- Opening Delimiter -

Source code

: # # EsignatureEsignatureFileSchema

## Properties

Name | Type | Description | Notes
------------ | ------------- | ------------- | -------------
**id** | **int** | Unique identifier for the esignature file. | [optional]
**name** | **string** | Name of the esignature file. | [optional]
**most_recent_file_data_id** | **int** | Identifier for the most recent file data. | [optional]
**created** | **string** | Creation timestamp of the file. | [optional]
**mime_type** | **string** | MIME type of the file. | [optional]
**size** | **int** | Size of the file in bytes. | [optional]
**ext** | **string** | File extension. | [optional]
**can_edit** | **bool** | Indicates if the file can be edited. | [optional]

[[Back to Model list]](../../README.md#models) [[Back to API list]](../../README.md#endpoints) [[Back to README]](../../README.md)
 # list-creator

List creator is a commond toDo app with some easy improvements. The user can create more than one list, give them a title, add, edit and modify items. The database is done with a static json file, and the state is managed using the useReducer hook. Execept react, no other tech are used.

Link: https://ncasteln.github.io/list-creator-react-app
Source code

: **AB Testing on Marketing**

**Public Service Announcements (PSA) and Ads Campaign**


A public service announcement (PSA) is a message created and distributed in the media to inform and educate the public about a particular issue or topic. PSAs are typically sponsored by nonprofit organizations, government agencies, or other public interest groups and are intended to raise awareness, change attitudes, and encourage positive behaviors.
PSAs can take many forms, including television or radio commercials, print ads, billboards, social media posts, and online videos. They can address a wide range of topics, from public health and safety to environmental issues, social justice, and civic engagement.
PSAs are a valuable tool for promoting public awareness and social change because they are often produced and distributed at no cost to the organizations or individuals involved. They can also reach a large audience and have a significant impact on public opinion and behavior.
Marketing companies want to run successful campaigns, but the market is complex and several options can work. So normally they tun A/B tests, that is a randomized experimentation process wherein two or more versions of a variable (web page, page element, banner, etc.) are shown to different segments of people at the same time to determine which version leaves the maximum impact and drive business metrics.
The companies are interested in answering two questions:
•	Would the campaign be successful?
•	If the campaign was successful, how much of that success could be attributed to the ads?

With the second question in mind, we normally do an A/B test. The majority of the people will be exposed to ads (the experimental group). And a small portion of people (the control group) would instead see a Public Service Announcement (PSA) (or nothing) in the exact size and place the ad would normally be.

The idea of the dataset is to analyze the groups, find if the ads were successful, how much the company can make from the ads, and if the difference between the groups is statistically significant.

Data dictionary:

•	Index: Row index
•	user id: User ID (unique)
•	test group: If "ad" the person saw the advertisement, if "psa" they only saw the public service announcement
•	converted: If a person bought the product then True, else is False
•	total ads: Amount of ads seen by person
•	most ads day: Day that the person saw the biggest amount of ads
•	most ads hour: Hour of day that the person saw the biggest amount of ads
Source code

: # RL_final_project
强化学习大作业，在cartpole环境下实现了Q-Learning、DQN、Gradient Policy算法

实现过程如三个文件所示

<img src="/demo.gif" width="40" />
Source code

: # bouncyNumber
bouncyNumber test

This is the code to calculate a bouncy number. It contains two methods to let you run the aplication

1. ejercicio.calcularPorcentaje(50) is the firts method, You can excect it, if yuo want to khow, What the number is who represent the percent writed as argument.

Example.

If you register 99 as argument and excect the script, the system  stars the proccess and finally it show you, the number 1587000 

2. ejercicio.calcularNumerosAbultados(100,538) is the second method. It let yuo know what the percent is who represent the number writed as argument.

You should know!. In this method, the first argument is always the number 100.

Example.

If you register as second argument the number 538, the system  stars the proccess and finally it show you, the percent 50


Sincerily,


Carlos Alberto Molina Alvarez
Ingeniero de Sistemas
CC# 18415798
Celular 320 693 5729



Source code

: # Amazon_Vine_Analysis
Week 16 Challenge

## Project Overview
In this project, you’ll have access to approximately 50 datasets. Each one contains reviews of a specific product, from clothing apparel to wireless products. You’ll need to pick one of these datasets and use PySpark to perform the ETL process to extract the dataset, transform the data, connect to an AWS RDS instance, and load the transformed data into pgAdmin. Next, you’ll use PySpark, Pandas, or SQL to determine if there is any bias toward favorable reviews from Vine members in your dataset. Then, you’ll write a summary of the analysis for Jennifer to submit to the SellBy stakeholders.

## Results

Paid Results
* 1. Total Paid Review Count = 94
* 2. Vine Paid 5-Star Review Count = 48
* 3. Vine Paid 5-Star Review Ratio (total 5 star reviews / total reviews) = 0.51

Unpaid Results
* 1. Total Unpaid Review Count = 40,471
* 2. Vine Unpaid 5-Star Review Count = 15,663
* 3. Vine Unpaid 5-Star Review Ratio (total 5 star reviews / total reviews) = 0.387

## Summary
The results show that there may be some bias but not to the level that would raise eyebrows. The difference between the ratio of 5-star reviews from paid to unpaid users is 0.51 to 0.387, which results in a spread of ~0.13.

- Closing Delimiter -

WHAT YOU SHOULD DO
Everything from the line with "CC# 18415798" through the line with "Review Count = 48" should be written out exactly as it appears above, end lines included, and nothing outside that range.

ANSWER FOR THIS EXERCISE
CC# 18415798
Celular 320 693 5729



Source code

: # Amazon_Vine_Analysis
Week 16 Challenge

## Project Overview
In this project, you’ll have access to approximately 50 datasets. Each one contains reviews of a specific product, from clothing apparel to wireless products. You’ll need to pick one of these datasets and use PySpark to perform the ETL process to extract the dataset, transform the data, connect to an AWS RDS instance, and load the transformed data into pgAdmin. Next, you’ll use PySpark, Pandas, or SQL to determine if there is any bias toward favorable reviews from Vine members in your dataset. Then, you’ll write a summary of the analysis for Jennifer to submit to the SellBy stakeholders.

## Results

Paid Results
* 1. Total Paid Review Count = 94
* 2. Vine Paid 5-Star Review Count = 48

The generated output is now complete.